Cuisine: Middle Eastern / Mediterranean
Preparation Time: 20 minutes (plus soaking time)
Cooking Time: 15 minutes
Servings: 4–6


🌿 Ingredients

  • 1 cup dried chickpeas (not canned)

  • ½ small onion, roughly chopped (about ½ cup)

  • 3–4 garlic cloves, minced

  • ½ cup fresh parsley leaves

  • ½ cup fresh cilantro leaves

  • 1 teaspoon salt

  • ½ teaspoon black pepper

  • 1 teaspoon ground cumin

  • 1 teaspoon ground coriander

  • ½ teaspoon baking soda

  • 2–3 tablespoons all-purpose flour (or chickpea flour for gluten-free option)

  • 1 tablespoon lemon juice (optional, for brightness)

  • Vegetable oil, for frying (or baking alternative below)


🧄 Instructions

  1. Soak the Chickpeas
    Place the dried chickpeas in a large bowl and cover with at least 3 inches of cold water. Soak overnight or for at least 12 hours — they’ll triple in size. Drain and pat dry before using.

    Note: Do not use canned chickpeas; they’re too soft and will make the mixture fall apart during frying.

  2. Make the Falafel Mixture
    Add soaked chickpeas, onion, garlic, parsley, cilantro, cumin, coriander, salt, and pepper to a food processor. Pulse in short bursts until you get a coarse, sand-like texture. The mixture should stick together when pressed but not be a purée.

  3. Add Flour & Baking Soda
    Sprinkle baking soda and flour over the mixture. Add a tablespoon of water if it feels too dry. Mix well to bind everything together.
    Chill the mixture for 30 minutes to make shaping easier.

  4. Shape the Falafel Balls
    Scoop tablespoon portions and shape them into small balls or patties (around 1½ inches). Place on a tray lined with parchment paper.
    Tip: Wet your hands lightly to prevent sticking.

  5. Fry the Falafel
    Heat about 2 inches of oil in a deep skillet to 350°F (175°C). Fry in batches, without crowding, for 3–4 minutes per side, until deep golden brown and crisp.
    Drain on paper towels.

    Baking Option:
    Preheat oven to 400°F (200°C). Brush each falafel with olive oil and bake on a parchment-lined sheet for 25–30 minutes, flipping halfway through.

  6. Serve Warm
    Arrange falafel on a platter with tahini sauce, pita bread, pickled vegetables, and fresh salad (tomatoes, cucumber, onion, parsley).

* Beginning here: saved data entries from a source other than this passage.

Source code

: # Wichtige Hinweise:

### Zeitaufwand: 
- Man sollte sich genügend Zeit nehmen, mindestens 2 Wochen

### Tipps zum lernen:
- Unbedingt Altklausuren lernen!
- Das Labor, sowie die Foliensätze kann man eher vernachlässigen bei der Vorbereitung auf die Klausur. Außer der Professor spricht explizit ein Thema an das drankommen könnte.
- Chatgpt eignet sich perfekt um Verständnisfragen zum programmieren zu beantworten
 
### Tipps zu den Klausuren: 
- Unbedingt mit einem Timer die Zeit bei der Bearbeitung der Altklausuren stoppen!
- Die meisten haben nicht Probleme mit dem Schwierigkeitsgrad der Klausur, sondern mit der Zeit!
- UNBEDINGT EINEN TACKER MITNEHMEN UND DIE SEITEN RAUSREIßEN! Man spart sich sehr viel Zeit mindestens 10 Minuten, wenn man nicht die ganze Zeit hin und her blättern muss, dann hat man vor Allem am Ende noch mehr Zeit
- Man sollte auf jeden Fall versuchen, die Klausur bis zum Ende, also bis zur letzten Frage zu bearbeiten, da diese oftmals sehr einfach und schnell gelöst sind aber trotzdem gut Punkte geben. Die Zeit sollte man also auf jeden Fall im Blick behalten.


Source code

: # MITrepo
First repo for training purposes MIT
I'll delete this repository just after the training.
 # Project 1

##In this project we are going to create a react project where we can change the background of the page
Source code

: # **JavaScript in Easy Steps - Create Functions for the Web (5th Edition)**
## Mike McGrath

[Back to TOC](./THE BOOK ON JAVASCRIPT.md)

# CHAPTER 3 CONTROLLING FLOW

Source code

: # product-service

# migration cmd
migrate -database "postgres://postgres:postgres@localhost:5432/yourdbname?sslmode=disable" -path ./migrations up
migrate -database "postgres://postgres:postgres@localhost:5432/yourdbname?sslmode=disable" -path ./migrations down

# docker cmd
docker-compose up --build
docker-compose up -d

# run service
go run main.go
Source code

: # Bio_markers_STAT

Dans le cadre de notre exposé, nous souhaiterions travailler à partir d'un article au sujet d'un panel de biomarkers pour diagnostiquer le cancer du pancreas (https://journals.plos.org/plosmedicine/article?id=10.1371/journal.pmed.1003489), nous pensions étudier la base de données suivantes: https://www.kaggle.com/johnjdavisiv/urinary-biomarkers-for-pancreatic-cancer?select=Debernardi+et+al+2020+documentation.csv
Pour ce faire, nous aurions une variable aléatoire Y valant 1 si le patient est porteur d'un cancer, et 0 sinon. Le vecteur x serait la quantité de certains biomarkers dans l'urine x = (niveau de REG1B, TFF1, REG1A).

🥗 Tahini Sauce (Optional but Classic)

Whisk together:

  • ¼ cup tahini

  • 2 tablespoons lemon juice

  • 1 garlic clove, grated

  • 2–4 tablespoons warm water (adjust thickness)

  • Salt to taste

Mix until smooth and creamy.


💡 Tips & Variations

  • Spice it up: Add chili flakes or a pinch of cayenne for heat.

  • Herb variations: Use mint or dill for a unique twist.

  • Crispier falafel: Let the formed balls rest 10 minutes before frying.

  • Storage: Keep leftover mixture uncooked for up to 3 days in the fridge, or freeze up to 1 month.


🌍 Mediterranean Note

Falafel is one of the most recognizable Mediterranean street foods, beloved from Egypt to Lebanon and across the U.S. It’s entirely plant-based, rich in protein, and beautifully aromatic. In America, it has become a staple of healthy dining — served in wraps, bowls, or with hummus for a complete meal.